Work to be completed - Where does the string "myTopics" occur in the records? Copy each line that holds it.

Records for the task -

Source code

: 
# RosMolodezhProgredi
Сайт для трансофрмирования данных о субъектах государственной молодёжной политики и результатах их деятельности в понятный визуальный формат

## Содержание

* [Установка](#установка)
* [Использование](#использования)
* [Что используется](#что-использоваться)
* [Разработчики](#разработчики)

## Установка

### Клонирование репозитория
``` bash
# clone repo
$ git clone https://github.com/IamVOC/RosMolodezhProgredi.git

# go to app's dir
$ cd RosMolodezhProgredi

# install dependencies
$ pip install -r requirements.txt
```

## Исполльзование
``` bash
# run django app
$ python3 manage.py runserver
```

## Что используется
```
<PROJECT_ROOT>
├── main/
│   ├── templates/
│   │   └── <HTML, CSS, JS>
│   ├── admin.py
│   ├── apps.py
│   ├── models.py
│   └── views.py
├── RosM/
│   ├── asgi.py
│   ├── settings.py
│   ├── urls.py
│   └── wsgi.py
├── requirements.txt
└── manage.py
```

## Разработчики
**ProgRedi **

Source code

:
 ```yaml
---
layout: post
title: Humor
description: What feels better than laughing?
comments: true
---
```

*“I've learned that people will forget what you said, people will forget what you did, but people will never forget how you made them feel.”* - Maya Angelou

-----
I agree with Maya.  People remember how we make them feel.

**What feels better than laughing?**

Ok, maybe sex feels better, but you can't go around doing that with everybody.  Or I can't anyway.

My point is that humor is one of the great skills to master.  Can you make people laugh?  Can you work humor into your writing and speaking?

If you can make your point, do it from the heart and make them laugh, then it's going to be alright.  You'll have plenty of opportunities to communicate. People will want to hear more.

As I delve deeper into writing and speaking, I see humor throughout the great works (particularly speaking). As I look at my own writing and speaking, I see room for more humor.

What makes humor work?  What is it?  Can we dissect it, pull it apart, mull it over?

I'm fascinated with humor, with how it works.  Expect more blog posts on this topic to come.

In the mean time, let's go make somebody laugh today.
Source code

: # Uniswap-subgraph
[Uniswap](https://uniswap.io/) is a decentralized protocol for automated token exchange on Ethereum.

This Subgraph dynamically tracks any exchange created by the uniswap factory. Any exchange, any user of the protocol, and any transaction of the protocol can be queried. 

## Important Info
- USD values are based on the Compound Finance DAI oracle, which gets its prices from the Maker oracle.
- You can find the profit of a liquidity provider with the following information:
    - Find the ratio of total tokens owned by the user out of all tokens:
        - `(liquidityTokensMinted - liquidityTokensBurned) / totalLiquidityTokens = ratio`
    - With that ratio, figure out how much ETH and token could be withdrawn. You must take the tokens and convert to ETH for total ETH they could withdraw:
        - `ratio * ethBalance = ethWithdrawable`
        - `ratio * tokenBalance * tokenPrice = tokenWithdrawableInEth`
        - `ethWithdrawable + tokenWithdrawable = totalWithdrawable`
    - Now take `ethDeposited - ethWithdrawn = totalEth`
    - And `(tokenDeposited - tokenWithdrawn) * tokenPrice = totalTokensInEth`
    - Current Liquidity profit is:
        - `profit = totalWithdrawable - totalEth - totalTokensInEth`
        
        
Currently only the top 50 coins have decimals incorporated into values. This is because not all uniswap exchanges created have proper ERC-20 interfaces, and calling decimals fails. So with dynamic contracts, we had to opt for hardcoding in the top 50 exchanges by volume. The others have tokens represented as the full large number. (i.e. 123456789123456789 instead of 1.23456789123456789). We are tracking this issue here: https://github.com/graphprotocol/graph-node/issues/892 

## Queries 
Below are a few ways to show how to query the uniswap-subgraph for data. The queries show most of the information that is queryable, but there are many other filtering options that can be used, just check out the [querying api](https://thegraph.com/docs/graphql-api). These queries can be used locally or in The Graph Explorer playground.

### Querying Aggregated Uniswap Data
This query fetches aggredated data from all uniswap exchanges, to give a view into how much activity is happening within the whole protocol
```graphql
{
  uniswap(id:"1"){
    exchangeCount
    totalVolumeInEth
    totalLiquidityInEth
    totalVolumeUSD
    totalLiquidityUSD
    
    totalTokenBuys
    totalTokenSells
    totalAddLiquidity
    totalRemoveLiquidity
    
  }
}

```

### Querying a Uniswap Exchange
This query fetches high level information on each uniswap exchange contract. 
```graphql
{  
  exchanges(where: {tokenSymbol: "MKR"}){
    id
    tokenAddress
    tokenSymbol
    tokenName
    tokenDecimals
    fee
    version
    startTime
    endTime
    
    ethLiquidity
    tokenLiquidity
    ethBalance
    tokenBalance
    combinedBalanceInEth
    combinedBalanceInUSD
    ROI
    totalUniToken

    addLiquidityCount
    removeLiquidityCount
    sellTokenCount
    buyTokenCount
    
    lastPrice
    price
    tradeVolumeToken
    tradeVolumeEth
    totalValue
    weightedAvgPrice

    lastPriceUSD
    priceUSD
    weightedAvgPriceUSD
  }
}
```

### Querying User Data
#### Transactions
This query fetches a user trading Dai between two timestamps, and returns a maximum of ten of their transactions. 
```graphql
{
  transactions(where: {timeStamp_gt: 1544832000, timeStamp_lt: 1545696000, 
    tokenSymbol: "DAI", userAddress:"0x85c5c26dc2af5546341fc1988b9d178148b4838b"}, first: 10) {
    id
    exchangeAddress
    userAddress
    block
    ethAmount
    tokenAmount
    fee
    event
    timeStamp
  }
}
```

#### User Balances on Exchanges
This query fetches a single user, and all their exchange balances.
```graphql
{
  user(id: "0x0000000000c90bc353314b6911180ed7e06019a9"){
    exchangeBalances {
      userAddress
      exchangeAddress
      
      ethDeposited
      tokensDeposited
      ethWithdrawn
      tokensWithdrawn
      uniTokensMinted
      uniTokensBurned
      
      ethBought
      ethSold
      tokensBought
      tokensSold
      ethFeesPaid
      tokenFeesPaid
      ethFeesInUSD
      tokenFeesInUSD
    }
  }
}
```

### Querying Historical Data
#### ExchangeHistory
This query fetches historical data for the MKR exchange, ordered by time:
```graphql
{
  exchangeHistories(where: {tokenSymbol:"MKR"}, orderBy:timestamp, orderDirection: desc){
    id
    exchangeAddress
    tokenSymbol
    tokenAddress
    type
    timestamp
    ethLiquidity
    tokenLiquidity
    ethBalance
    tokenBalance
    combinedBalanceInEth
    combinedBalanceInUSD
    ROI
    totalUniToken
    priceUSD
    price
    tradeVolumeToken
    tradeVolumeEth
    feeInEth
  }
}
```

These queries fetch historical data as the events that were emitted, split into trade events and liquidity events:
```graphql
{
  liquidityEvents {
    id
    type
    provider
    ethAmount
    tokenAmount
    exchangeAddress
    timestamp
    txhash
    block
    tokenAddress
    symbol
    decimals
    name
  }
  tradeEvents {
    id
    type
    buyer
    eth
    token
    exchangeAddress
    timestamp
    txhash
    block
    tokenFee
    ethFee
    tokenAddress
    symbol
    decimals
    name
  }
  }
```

==

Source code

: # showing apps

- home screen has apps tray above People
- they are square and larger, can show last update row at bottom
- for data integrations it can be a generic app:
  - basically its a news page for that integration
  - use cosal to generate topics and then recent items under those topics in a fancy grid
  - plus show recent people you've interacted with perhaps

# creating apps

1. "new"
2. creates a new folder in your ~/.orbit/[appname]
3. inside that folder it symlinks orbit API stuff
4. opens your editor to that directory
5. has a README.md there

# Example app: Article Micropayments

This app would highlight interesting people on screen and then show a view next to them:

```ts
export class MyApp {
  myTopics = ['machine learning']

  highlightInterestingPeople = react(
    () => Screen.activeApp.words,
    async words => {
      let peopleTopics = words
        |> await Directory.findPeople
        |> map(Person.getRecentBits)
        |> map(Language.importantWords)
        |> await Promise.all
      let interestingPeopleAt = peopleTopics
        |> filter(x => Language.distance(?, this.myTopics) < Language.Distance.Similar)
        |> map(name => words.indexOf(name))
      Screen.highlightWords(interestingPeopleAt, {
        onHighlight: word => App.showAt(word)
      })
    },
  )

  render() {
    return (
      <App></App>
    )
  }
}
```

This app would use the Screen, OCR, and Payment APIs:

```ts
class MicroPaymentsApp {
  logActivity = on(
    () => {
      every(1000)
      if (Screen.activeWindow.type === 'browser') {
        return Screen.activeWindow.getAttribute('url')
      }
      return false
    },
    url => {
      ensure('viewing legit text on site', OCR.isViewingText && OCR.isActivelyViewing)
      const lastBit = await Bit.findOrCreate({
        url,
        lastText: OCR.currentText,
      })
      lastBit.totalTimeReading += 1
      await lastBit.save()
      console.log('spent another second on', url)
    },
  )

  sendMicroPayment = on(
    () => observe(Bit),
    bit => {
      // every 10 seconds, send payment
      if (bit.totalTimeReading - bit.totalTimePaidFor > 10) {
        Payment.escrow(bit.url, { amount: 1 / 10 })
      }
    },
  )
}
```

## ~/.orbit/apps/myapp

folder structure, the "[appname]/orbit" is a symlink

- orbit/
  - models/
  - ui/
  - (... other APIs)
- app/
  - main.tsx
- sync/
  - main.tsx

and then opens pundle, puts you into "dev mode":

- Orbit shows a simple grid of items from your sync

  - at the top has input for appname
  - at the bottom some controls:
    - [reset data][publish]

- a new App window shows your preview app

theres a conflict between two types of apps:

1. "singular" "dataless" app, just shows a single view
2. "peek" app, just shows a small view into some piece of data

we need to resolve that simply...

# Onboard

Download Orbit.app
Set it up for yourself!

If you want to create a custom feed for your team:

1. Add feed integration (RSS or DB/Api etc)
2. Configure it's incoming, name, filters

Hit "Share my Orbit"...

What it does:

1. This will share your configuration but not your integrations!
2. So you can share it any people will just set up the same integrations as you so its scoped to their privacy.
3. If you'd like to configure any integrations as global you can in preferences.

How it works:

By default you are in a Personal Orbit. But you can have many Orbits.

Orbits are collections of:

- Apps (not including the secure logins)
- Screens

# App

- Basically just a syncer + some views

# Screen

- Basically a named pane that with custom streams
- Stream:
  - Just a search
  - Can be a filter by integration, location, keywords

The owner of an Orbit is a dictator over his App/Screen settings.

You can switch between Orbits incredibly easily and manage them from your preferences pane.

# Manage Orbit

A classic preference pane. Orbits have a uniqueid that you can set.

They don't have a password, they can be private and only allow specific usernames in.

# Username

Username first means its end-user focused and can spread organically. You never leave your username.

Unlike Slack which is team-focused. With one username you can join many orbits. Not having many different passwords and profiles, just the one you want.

--

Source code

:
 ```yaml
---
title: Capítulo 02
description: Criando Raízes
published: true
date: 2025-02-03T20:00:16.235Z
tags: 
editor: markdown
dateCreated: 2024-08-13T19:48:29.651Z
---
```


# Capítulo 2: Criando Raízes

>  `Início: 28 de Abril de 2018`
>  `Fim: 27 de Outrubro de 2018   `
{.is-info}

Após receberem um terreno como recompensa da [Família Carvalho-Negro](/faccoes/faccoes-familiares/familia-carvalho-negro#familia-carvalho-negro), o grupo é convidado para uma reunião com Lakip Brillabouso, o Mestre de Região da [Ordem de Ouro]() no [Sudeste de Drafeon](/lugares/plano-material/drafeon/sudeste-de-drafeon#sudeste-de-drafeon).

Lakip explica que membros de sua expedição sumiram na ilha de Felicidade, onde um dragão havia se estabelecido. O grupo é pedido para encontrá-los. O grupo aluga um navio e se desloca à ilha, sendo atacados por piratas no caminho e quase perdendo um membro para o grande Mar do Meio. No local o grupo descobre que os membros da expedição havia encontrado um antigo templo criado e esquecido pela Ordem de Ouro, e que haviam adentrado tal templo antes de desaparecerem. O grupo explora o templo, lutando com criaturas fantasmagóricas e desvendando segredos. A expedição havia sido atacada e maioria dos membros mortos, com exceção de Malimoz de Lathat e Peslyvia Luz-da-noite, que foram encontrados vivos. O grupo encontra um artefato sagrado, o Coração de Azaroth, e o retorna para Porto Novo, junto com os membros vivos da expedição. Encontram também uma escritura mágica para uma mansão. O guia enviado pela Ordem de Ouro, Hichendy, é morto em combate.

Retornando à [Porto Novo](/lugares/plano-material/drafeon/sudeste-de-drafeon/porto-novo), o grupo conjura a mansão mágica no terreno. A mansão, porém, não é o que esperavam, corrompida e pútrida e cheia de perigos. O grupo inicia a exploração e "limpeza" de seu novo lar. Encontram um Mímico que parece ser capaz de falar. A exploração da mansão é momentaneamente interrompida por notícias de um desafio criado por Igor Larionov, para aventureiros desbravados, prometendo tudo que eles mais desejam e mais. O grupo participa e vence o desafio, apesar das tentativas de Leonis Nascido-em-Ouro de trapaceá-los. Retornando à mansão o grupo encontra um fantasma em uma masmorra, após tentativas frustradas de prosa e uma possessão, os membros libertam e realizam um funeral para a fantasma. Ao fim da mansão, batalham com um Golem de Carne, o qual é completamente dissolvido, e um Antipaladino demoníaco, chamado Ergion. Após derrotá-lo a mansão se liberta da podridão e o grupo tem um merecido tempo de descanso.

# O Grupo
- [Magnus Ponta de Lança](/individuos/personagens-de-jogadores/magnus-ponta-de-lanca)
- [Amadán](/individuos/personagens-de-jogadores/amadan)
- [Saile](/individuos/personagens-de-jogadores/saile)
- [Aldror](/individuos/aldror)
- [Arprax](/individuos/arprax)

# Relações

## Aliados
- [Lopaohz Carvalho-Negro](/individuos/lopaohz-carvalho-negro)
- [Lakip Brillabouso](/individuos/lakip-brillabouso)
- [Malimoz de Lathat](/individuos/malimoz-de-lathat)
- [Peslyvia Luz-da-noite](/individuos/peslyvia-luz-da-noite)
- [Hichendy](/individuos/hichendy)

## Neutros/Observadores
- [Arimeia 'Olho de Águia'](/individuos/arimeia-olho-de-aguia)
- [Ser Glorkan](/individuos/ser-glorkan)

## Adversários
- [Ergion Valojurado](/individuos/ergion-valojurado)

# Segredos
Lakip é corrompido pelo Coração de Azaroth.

Exercise output -
  myTopics = ['machine learning']
        |> filter(x => Language.distance(?, this.myTopics) < Language.Distance.Similar)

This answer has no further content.